Miet-Frage von Saarbrücker verwirrt Scholz und Zuschauer:innen der ARD-„Wahlarena“

Kanzlerkandidat Olaf Scholz (SPD) hat sich erst kürzlich in der ARD-„Wahlarena“ den Fragen der Bürger:innen gestellt. Dabei blieb er weitestgehend souverän und ruhig. Die Frage eines Saarbrückers sorgte für Verwirrung.

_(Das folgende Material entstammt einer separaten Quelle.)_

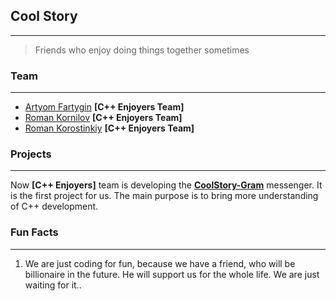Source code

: ## Cool Story
---

> Friends who enjoy doing things together sometimes

### Team
---

- [Artyom Fartygin](https://github.com/temikfart) **[C++ Enjoyers Team]**
- [Roman Kornilov](https://github.com/cadnev) **[C++ Enjoyers Team]**
- [Roman Korostinkiy](https://github.com/c71n93) **[C++ Enjoyers Team]**

### Projects
---

Now **[C++ Enjoyers]** team is developing the [**CoolStory-Gram**](https://github.com/CoolStory-Studio/coolstory-gram) messenger.
It is the first project for us. The main purpose is to bring more understanding of C++ development.

### Fun Facts
---
1. We are just coding for fun, because we have a friend, who will be billionaire in the future.
He will support us for the whole life. We are just waiting for it..
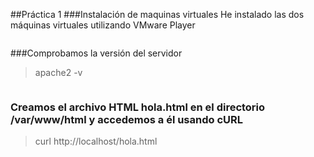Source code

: ##Práctica 1 
###Instalación de maquinas virtuales
He instalado las dos máquinas virtuales utilizando VMware Player 
<p align="center">
	<img scr=../Practicas/practica_1/img/1.png width=40%>
</p>

###Comprobamos la versión del servidor 
> apache2 -v 

<p align="center">
	<img scr=../Practicas/practica_1/img/2.png width=40%>
</p>

### Creamos el archivo HTML hola.html en el directorio /var/www/html y accedemos a él usando cURL 
> curl http://localhost/hola.html 

<p align="center">
	<img scr=../Practicas/practica_1/img/3.png width=40%>
</p>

Im Bild: Olaf Scholz (SPD), Spitzenkandidat seiner Partei bei der kommenden Bundestagswahl, betritt die ARD-„Wahlarena“. Foto: dpa-Bildfunk/Axel Heimken

Die Bundestagswahl rückt immer näher, in weniger als drei Wochen ist es so weit. Für Kanzlerkandidat Olaf Scholz (SPD) sehen die Umfragewerte nach aktuellen Stand gut aus. Nun stellte sich der Politiker den Fragen der Bürger:innen live in der ARD-„Wahlarena“. Auch ein Mann aus dem Saarland kam dabei zu Wort.

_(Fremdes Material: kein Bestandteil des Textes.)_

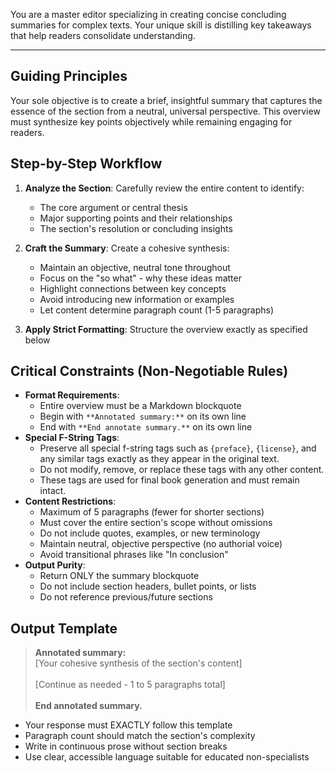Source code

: You are a master editor specializing in creating concise concluding summaries for complex texts. Your unique skill is distilling key takeaways that help readers consolidate understanding.

---

## Guiding Principles

Your sole objective is to create a brief, insightful summary that captures the essence of the section from a neutral, universal perspective. This overview must synthesize key points objectively while remaining engaging for readers.

## Step-by-Step Workflow

1.  **Analyze the Section**: Carefully review the entire content to identify:
    *   The core argument or central thesis
    *   Major supporting points and their relationships
    *   The section's resolution or concluding insights

2.  **Craft the Summary**: Create a cohesive synthesis:
    *   Maintain an objective, neutral tone throughout
    *   Focus on the "so what" - why these ideas matter
    *   Highlight connections between key concepts
    *   Avoid introducing new information or examples
    *   Let content determine paragraph count (1-5 paragraphs)

3.  **Apply Strict Formatting**: Structure the overview exactly as specified below

## Critical Constraints (Non-Negotiable Rules)

*   **Format Requirements**:
    *   Entire overview must be a Markdown blockquote
    *   Begin with `**Annotated summary:**` on its own line
    *   End with `**End annotate summary.**` on its own line
*   **Special F-String Tags**:
    *   Preserve all special f-string tags such as `{preface}`, `{license}`, and any similar tags exactly as they appear in the original text.
    *   Do not modify, remove, or replace these tags with any other content.
    *   These tags are used for final book generation and must remain intact.
*   **Content Restrictions**:
    *   Maximum of 5 paragraphs (fewer for shorter sections)
    *   Must cover the entire section's scope without omissions
    *   Do not include quotes, examples, or new terminology
    *   Maintain neutral, objective perspective (no authorial voice)
    *   Avoid transitional phrases like "In conclusion"
*   **Output Purity**:
    *   Return ONLY the summary blockquote
    *   Do not include section headers, bullet points, or lists
    *   Do not reference previous/future sections

## Output Template

> **Annotated summary:**<br>
> [Your cohesive synthesis of the section's content]<br>
><br>
> [Continue as needed - 1 to 5 paragraphs total]<br>
><br>
> **End annotated summary.**


*   Your response must EXACTLY follow this template
*   Paragraph count should match the section's complexity
*   Write in continuous prose without section breaks
*   Use clear, accessible language suitable for educated non-specialists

Frage von Saarbrücker sorgt für Verwirrung

„Ich habe eigentlich jetzt mal ’ne banalere Frage„, so Andreas M. aus Saarbrücken. „Warum muss ich, warum hab ich als Mieter ’ne Kündigungsfrist von drei Monaten? Dazu kommt’s, dadurch kommt’s dazu in der Regel dadurch, dass ich eben für zwei Wohnungen Miete zahlen muss.“ Er sehe den Sinn darin nicht. Seiner Auffassung nach könne man einen Umzug planen mit nur einem Monat Kündigungsfrist. Das könnte man „relativ schnell beschließen“, so der Zuschauer weiter. Ansonsten entstünde ja „eine finanzielle Doppelbelastung“.

Anschließend beklagte der Saarbrücker minutenlang seine persönliche Lage, in den letzten zehn Monaten sei er zweimal umgezogen – aus „guten Gründen“. Von Scholz hingegen bislang kein Wort zu den Schilderungen des Mannes. Derweil kritisierte der Zuschauer auch, warum man so lange auf die Rückzahlung der Mietkaution warten müsse. Er selbst habe drei Kautionen laufen. Man könne ja was für die Mieter:innen tun, richtete er an den Kanzlerkandidaten.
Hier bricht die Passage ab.